What is Python? Everything you need to know
Danleo (CC BY-SA 3.0)

Dating from 1991, Python is a relatively new programming language. From the start, Python was considered a gap-filler, a way to write scripts that “automate the boring stuff” (as one popular book on learning Python put it) or to rapidly prototype applications that will be implemented in one or more other languages.

However, over the past few years, Python has emerged as a first-class citizen in modern software development, infrastructure management, and data analysis. It  is no longer a back-room utility language, but a major force in web application development and systems management and a key driver behind the explosion in big data analytics and machine intelligence.

Related video: Why Python makes programming easier

Python’s success revolves around several advantages it provides for beginners and experts alike:

Python is easy to learn. The number of features in the language itself is modest, requiring relatively little investment of time or effort to produce one’s first programs. Python syntax is designed to be readable and straightforward. This simplicity makes Python an ideal teaching language, and allows newcomers to pick it up quickly. Developers spend more time thinking about the problem they’re trying to solve, and less time thinking about language complexities or deciphering code left by others.

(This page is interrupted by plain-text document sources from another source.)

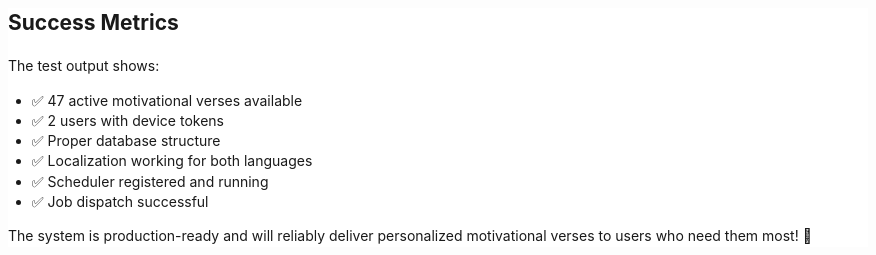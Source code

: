 ## Success Metrics

The test output shows:
- ✅ 47 active motivational verses available
- ✅ 2 users with device tokens
- ✅ Proper database structure
- ✅ Localization working for both languages
- ✅ Scheduler registered and running
- ✅ Job dispatch successful

The system is production-ready and will reliably deliver personalized motivational verses to users who need them most! 🌟
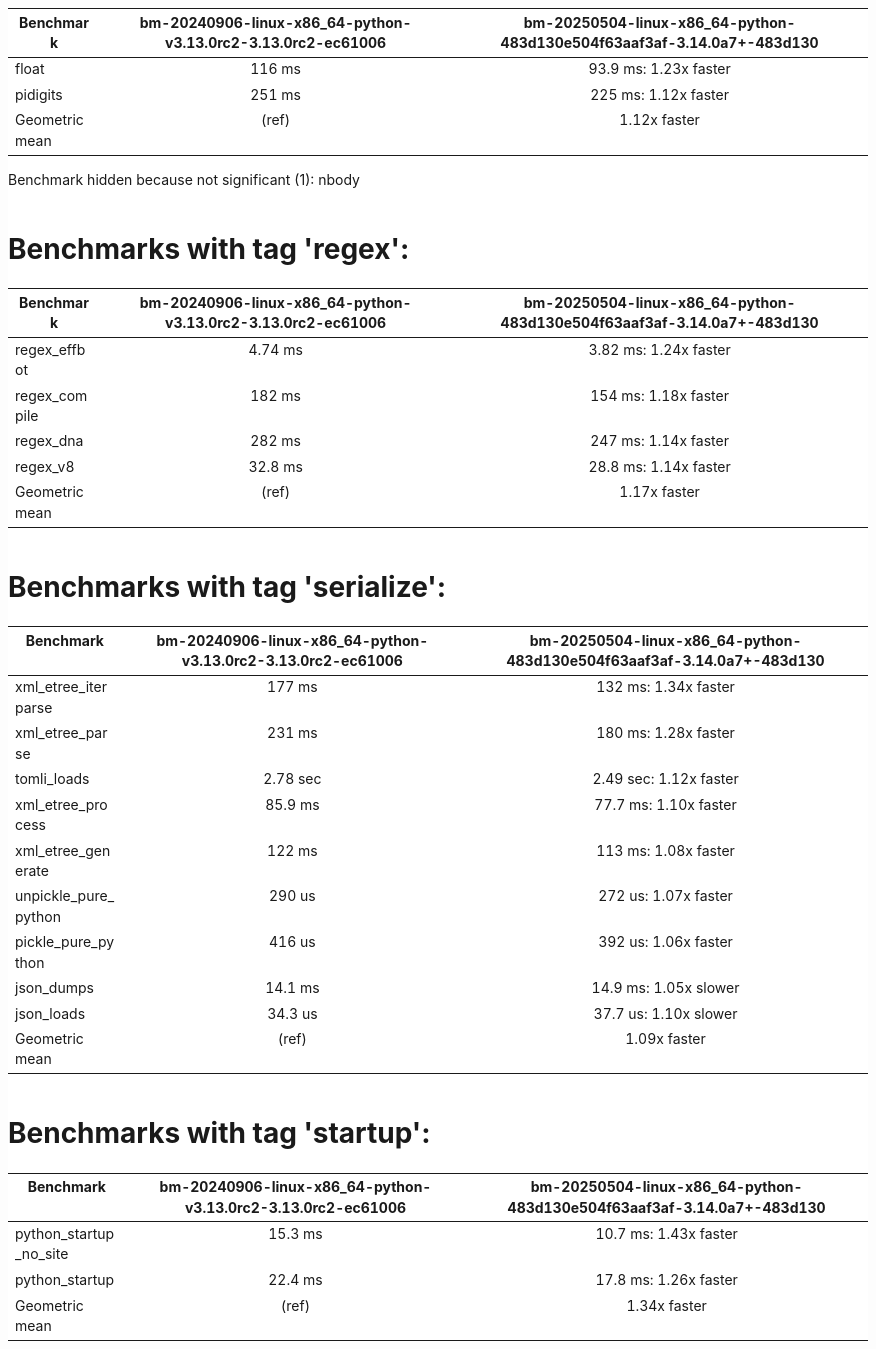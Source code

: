 | Benchmark      | bm-20240906-linux-x86_64-python-v3.13.0rc2-3.13.0rc2-ec61006 | bm-20250504-linux-x86_64-python-483d130e504f63aaf3af-3.14.0a7+-483d130 |
|----------------|:------------------------------------------------------------:|:----------------------------------------------------------------------:|
| float          | 116 ms                                                       | 93.9 ms: 1.23x faster                                                  |
| pidigits       | 251 ms                                                       | 225 ms: 1.12x faster                                                   |
| Geometric mean | (ref)                                                        | 1.12x faster                                                           |

Benchmark hidden because not significant (1): nbody

Benchmarks with tag 'regex':
============================

| Benchmark      | bm-20240906-linux-x86_64-python-v3.13.0rc2-3.13.0rc2-ec61006 | bm-20250504-linux-x86_64-python-483d130e504f63aaf3af-3.14.0a7+-483d130 |
|----------------|:------------------------------------------------------------:|:----------------------------------------------------------------------:|
| regex_effbot   | 4.74 ms                                                      | 3.82 ms: 1.24x faster                                                  |
| regex_compile  | 182 ms                                                       | 154 ms: 1.18x faster                                                   |
| regex_dna      | 282 ms                                                       | 247 ms: 1.14x faster                                                   |
| regex_v8       | 32.8 ms                                                      | 28.8 ms: 1.14x faster                                                  |
| Geometric mean | (ref)                                                        | 1.17x faster                                                           |

Benchmarks with tag 'serialize':
================================

| Benchmark            | bm-20240906-linux-x86_64-python-v3.13.0rc2-3.13.0rc2-ec61006 | bm-20250504-linux-x86_64-python-483d130e504f63aaf3af-3.14.0a7+-483d130 |
|----------------------|:------------------------------------------------------------:|:----------------------------------------------------------------------:|
| xml_etree_iterparse  | 177 ms                                                       | 132 ms: 1.34x faster                                                   |
| xml_etree_parse      | 231 ms                                                       | 180 ms: 1.28x faster                                                   |
| tomli_loads          | 2.78 sec                                                     | 2.49 sec: 1.12x faster                                                 |
| xml_etree_process    | 85.9 ms                                                      | 77.7 ms: 1.10x faster                                                  |
| xml_etree_generate   | 122 ms                                                       | 113 ms: 1.08x faster                                                   |
| unpickle_pure_python | 290 us                                                       | 272 us: 1.07x faster                                                   |
| pickle_pure_python   | 416 us                                                       | 392 us: 1.06x faster                                                   |
| json_dumps           | 14.1 ms                                                      | 14.9 ms: 1.05x slower                                                  |
| json_loads           | 34.3 us                                                      | 37.7 us: 1.10x slower                                                  |
| Geometric mean       | (ref)                                                        | 1.09x faster                                                           |

Benchmarks with tag 'startup':
==============================

| Benchmark              | bm-20240906-linux-x86_64-python-v3.13.0rc2-3.13.0rc2-ec61006 | bm-20250504-linux-x86_64-python-483d130e504f63aaf3af-3.14.0a7+-483d130 |
|------------------------|:------------------------------------------------------------:|:----------------------------------------------------------------------:|
| python_startup_no_site | 15.3 ms                                                      | 10.7 ms: 1.43x faster                                                  |
| python_startup         | 22.4 ms                                                      | 17.8 ms: 1.26x faster                                                  |
| Geometric mean         | (ref)                                                        | 1.34x faster                                                           |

Python is broadly used and supported. Python is both popular and widely used, as the high rankings in surveys like the Tiobe Index and the large number of GitHub projects using Python attest. Python runs on every major operating system and platform, and most minor ones too. Many major libraries and API-powered services have Python bindings or wrappers, allowing Python to interface freely with those services or make direct use of those libraries. Python may not be the fastest language, but what it lacks in speed, it makes up for in versatility.

Python is not a “toy” language. Even though scripting and automation cover a large chunk of Python’s use cases (more on that below), Python is also used to build robust, professional-quality software, both as standalone applications and as web services.